全員準備が終わり出発できるとなると町の人達のお礼の言葉を聞きながら町を出る。
カラントはこれから騎士になるのだから、今から馬に慣れておく必要があると自分の前に座らせることにした。
今は背中も頼りなく小さいが、いつか立派な騎士となりブローディア家に欠かせない存在になるだろうとその背を見ながら確信に近い予感がした。
「マーガレット様」
「はい」
「一つ聞いてもよろしいでしょうか」
「構いません」
町を出て暫くするとヘリオトロープが話しかけてきた。
サルビアもマンクスフドも馬に乗っているので馬車には二人きりになる。
「何故あの少年を公爵家に連れていこうと思ったのですか」
いくらあの少年がマーガレットを助け力があるとしても連れていくような人ではない。
他に何か理由があるのではないかと。
だが、いくら考えても答えに辿り着くことができなかった。
それに、カラントがいるときだけマーガレットを纏う光が揺らいでいる。
光が揺らぐなど普通ならあり得ない。
その人の人としての一番大事にしているものが揺れているといことだから。
見間違いかと思ったが、毎回そうだと認めるしかない。
マーガレットとカラントが一緒にいるのは危険なのではないかと不安だった。
「あの少年は私のせいで人を殺しました。私を助けるとはいえ……。あのまま、あそこにいれば町の人達は大の大人を四人も殺した少年として扱っていくでしょう。知らなかった後と知った後では対応は変わります」
ヘリオトロープは確かにそに通りだと思った。
あのまま、あそこにいればカラントはきっと恐れられ孤立して過ごすことになっただろう。
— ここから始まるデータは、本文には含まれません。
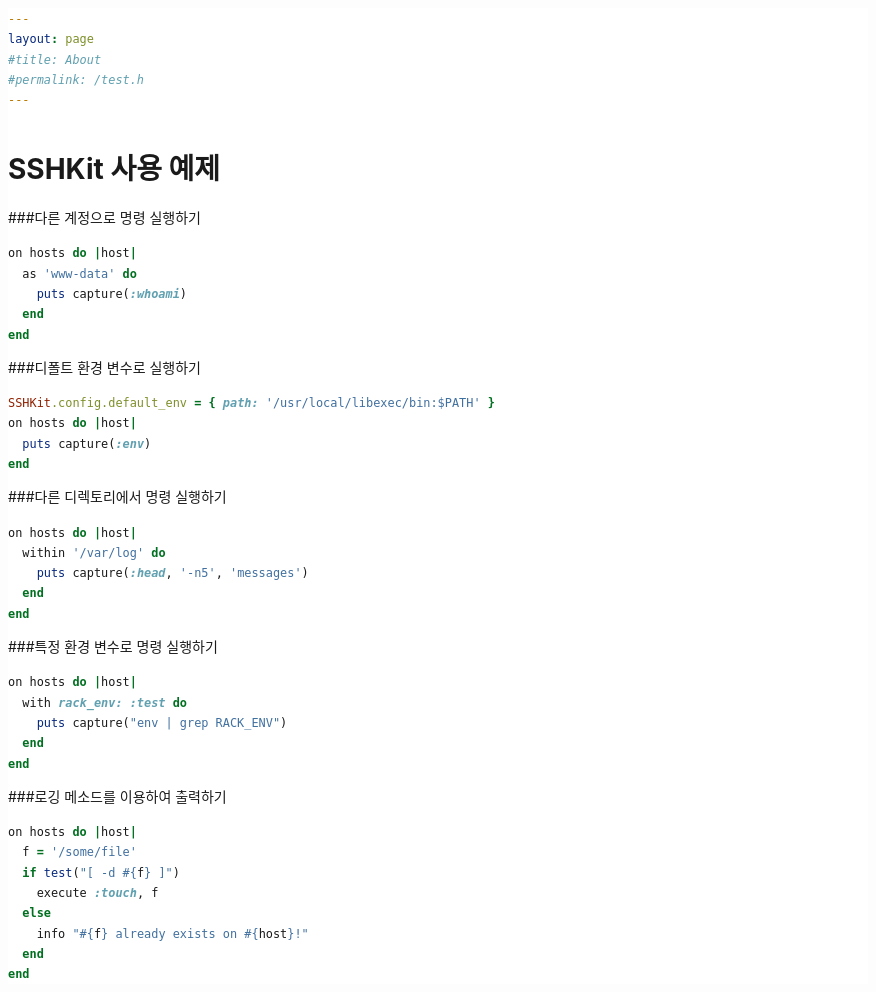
 ```yaml
---
layout: page
#title: About
#permalink: /test.h
---
```


# SSHKit 사용 예제


###다른 계정으로 명령 실행하기


``` ruby
on hosts do |host|
  as 'www-data' do
    puts capture(:whoami)
  end
end
```

###디폴트 환경 변수로 실행하기


``` ruby
SSHKit.config.default_env = { path: '/usr/local/libexec/bin:$PATH' }
on hosts do |host|
  puts capture(:env)
end
```

###다른 디렉토리에서 명령 실행하기


``` ruby
on hosts do |host|
  within '/var/log' do
    puts capture(:head, '-n5', 'messages')
  end
end
```

###특정 환경 변수로 명령 실행하기


``` ruby
on hosts do |host|
  with rack_env: :test do
    puts capture("env | grep RACK_ENV")
  end
end
```

###로깅 메소드를 이용하여 출력하기


``` ruby
on hosts do |host|
  f = '/some/file'
  if test("[ -d #{f} ]")
    execute :touch, f
  else
    info "#{f} already exists on #{host}!"
  end
end
```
話かけてくれる人がいてもその力を利用しようとしてくるだろう。
ただ単に心配で声をかける人がいたとしても一度そういう扱いを受けるとまたそうなのだろうと思ってしまう。
「私があの少年を公爵家に連れていこうと思ったのは罪滅ぼしもありますが、幸せに過ごさせてあげたいと思ったからです」
「そうでしたか」
その言葉に納得し、やはり優しい人だとマーガレットに対する想いが募る。
だが、マーガレットは今何一つ本当のことを話していない。
笑顔で嘘をつき騙した。
「(誰があんな男の幸せを願わないといけないのよ)」
あの時のカラントの顔を思い出し、殺意が湧いてくる。
馬に乗っているカラントと目が合う。
殺したい気持ちを押し殺し、手を振り笑いかける。